Jean-Pierre Dubois " Sortir d'urgence du système monarchique "
Vous avez alerté à de nombreuses reprises sur les dangers du système de « monarchie élective ». Pensez-vous que l’élection de François Hollande peut modifier cette concentration des pouvoirs ?
Jean-Pierre Dubois. Durant sa campagne, François Hollande a fait une série de propositions qui vont dans le bon sens, comme le droit de vote des étrangers aux élections locales, la règle du non-cumul des mandats… Mais il n’a pas remis en cause le principal problème des institutions actuelles, c’est-à-dire leur caractère monarchique. L’élection présidentielle, considérée comme la plus importante, est plus motivée par des choix de personnes que par des projets. Je m’inquiète d’entendre aujourd’hui le PS invoquer la nécessité d’une « majorité pour le président ». C’est un piège qui pousse à faire croire aux citoyens que l’essentiel est de choisir une personne, alors que c’est maintenant, avec les législatives, que les Français vont choisir la nature des politiques qui vont être menées. L’Assemblée ne doit pas être une chambre d’enregistrement des volontés du président de la République. Il ne faut surtout pas que les socialistes aient à eux seuls la majorité absolue au Parlement, y compris pour eux-mêmes. La gauche a manqué le rendez-vous de la refondation de la République en 1981, en partie pour ces raisons.
Vous avez beaucoup contribué au débat sur la nécessité d’une VIe République. Qu’attendez-vous de la nouvelle majorité en la matière ?
Jean-Pierre Dubois. Je ne pense pas que M. Hollande s’engage dans cette direction, dès lors qu’il ne se l’est pas appropriée durant la campagne, en dépit de ses objectifs affichés en matière de « République exemplaire ». Pour l’instant, il n’est pas question de réforme profonde des institutions. La Ve République a piégé la gauche. On a persuadé les Français que choisir le président constituait un pouvoir extraordinaire, et après ? La logique des carrières, du pouvoir, a conduit à accepter la monarchie élective. Pourtant, la gauche ne pourra reprendre une dynamique démocratique que si elle dépasse cela, si elle donne des gages aux Français qui se sentent dépossédés du pouvoir réel. La « monarchie républicaine » qui fait tout espérer d’un homme conduit forcément à la désillusion et au « tous pourris ». Pendant cinq ans, le président fait ce qu’il veut sans aucun contrôle. À la fin le peuple dit s’il est content ou pas. Cela ressemble plus à de la télé-réalité qu’à la démocratie. Il n’y aura pas de transformation sociale sans dynamique démocratique nouvelle. Le PS, parti du président, n’en prendra sans doute pas l’initiative, c’est aux citoyens de forcer le passage.

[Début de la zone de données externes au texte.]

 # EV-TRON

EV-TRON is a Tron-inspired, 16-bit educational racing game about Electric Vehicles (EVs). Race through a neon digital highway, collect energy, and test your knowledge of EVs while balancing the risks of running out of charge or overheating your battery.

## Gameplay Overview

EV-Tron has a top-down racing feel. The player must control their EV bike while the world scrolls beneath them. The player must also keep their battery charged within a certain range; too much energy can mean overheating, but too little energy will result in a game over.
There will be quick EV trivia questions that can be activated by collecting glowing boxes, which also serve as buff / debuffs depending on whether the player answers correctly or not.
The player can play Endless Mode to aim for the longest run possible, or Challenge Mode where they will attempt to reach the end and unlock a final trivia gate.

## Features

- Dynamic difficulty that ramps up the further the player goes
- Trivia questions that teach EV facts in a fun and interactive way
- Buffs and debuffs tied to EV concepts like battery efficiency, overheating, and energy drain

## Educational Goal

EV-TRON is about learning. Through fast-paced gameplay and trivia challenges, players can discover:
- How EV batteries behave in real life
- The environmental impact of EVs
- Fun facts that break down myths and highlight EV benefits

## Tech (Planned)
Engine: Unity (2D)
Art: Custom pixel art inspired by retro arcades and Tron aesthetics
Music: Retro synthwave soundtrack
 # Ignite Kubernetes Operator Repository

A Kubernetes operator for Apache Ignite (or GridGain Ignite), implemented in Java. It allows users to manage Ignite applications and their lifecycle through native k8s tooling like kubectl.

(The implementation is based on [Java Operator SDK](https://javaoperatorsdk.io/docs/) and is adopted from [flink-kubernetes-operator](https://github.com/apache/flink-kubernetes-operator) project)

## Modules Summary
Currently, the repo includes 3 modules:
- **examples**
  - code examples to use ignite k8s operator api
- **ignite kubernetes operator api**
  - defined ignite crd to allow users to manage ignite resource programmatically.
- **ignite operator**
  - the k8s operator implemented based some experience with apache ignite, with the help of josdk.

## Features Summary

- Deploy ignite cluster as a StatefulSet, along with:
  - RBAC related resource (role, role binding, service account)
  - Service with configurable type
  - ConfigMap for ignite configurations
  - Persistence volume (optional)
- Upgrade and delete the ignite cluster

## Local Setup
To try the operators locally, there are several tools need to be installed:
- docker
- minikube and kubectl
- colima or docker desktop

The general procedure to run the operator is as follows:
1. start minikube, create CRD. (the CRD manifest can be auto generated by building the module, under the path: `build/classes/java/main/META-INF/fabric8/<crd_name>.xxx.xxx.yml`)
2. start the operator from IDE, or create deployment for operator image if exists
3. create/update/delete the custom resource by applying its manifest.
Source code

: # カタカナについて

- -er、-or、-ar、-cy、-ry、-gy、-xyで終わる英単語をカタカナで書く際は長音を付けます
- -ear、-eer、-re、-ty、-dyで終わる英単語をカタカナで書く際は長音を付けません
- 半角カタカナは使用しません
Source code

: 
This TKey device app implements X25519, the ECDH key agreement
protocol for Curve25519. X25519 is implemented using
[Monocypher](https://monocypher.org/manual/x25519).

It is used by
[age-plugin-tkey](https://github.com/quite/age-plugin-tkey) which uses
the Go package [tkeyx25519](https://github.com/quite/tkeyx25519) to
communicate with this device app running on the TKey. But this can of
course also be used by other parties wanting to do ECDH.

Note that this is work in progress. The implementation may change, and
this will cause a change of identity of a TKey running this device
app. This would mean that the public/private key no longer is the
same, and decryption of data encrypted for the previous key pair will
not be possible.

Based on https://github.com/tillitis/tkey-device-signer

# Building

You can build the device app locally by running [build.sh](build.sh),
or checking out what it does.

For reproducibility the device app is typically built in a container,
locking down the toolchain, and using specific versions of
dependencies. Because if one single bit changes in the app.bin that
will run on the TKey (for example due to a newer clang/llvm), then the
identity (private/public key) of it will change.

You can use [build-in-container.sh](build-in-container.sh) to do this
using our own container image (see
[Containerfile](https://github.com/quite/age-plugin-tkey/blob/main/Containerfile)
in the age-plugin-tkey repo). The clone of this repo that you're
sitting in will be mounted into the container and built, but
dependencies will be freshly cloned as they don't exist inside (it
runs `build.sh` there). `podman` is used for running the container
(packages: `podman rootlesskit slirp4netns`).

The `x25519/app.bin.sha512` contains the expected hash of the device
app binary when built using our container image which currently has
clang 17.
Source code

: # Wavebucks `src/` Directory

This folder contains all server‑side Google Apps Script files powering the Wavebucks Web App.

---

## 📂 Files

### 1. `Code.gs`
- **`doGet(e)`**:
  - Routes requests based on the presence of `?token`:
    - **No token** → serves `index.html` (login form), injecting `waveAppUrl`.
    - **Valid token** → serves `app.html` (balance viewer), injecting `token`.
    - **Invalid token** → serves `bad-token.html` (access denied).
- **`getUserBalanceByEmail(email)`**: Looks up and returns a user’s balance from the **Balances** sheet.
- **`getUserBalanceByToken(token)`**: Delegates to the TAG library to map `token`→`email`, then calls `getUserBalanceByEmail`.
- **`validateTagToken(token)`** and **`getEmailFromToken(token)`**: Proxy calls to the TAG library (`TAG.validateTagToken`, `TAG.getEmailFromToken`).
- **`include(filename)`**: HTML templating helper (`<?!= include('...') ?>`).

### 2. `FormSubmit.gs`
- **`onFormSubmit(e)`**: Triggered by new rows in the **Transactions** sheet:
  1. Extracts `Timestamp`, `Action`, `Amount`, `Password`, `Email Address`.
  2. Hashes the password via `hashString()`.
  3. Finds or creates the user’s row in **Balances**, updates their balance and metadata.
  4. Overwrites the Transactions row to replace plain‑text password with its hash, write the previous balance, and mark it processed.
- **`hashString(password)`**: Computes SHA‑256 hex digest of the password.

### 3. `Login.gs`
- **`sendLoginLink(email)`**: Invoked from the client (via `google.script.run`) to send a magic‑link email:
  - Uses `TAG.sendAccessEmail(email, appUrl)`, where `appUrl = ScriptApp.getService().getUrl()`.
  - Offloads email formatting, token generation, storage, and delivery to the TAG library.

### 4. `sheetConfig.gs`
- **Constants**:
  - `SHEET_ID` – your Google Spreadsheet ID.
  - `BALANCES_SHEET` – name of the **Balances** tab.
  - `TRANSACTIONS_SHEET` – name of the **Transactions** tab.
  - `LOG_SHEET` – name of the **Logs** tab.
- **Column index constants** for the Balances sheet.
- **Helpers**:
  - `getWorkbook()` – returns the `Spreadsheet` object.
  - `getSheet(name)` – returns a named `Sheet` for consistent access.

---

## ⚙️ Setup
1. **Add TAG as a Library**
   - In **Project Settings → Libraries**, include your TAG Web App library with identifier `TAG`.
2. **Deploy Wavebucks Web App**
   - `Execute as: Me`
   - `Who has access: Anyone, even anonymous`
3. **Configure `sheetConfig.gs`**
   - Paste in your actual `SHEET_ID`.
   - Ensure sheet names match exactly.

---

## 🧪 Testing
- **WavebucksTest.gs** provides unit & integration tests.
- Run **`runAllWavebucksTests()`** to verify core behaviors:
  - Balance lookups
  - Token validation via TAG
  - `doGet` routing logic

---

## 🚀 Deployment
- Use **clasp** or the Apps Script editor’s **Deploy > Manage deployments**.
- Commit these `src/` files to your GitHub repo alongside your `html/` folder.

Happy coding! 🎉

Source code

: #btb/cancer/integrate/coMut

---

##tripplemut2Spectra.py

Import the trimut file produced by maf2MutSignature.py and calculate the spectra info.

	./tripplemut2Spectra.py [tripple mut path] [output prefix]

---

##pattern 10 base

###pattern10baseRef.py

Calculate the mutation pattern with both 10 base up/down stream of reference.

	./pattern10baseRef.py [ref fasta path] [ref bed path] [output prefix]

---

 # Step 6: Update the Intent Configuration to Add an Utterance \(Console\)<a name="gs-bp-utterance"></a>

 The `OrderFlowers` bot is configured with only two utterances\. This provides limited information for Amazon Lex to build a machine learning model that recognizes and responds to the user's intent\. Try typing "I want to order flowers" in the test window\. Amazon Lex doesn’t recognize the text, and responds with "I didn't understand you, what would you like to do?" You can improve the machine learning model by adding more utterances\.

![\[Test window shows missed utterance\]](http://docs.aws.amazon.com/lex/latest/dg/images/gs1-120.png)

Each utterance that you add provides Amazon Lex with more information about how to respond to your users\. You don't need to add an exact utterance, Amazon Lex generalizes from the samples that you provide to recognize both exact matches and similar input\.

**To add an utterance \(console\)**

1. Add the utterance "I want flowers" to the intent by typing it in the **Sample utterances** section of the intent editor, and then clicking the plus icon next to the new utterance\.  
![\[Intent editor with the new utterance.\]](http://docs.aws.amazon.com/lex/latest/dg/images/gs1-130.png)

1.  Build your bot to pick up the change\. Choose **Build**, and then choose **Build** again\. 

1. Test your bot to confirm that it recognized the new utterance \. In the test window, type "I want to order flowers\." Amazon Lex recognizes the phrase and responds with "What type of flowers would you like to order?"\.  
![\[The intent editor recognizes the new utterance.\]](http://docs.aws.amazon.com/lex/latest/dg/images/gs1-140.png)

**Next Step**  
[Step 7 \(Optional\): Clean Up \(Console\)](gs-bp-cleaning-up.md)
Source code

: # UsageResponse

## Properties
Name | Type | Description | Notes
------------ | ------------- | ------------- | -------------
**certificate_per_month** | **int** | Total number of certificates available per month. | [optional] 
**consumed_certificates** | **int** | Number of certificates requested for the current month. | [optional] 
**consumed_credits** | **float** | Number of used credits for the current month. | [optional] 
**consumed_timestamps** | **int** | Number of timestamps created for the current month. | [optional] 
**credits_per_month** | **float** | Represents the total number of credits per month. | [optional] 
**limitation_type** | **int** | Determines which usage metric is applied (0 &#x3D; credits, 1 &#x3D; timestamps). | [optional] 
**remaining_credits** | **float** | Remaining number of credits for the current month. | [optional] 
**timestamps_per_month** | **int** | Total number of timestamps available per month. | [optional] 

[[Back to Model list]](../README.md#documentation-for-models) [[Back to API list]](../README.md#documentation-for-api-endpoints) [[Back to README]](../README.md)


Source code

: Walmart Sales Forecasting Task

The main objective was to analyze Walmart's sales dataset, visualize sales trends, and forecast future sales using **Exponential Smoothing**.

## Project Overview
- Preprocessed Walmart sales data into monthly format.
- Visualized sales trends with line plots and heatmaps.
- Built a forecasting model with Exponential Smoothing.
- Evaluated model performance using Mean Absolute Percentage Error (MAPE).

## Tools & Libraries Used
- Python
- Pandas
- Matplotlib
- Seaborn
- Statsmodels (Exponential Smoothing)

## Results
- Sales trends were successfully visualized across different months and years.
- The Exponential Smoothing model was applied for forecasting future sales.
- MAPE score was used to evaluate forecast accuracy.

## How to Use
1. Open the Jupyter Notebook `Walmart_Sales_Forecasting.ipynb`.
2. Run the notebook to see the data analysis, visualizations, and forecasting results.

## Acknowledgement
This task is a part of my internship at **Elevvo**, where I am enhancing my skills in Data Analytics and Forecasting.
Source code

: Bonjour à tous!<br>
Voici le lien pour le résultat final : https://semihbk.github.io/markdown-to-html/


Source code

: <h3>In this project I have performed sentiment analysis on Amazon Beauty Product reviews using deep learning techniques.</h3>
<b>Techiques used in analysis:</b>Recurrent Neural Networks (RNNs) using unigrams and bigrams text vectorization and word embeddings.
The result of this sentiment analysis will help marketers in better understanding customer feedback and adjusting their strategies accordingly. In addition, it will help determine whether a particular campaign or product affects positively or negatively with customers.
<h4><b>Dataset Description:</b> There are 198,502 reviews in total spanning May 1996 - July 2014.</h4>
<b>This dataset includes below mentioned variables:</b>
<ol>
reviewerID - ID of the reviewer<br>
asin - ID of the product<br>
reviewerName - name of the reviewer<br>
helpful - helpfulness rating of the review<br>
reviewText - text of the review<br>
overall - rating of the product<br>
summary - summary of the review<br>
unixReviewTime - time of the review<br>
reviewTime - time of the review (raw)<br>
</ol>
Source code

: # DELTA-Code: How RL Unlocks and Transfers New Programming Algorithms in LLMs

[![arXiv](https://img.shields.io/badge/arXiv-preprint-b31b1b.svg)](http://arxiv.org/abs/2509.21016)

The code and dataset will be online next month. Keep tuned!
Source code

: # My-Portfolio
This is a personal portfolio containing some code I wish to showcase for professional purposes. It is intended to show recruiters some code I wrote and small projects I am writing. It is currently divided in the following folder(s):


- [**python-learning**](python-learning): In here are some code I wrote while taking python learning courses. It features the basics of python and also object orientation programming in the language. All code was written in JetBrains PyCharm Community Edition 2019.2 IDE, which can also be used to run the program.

Quelles mesures concrètes le nouveau gouvernement pourrait-il prendre dès aujourd’hui ?
Jean-Pierre Dubois. Je fais crédit à M. Hollande de sa volonté de sortir de l’hyperprésidentialisme. Il a dit qu’il comptait modifier le mode de scrutin, qui déforme la représentation nationale, en introduisant une dose de proportionnelle. Il s’est aussi engagé à réformer le Conseil supérieur de la magistrature pour garantir l’indépendance du parquet, mais aussi la désignation des responsables de chaînes publiques par une autorité indépendante. Ce serait déjà un énorme progrès. Si on ne peut pas changer tout de suite la Constitution, on peut au moins, grâce à un rapport de forces politique, faire en sorte que soient entreprises une série de réformes pour démocratiser les institutions.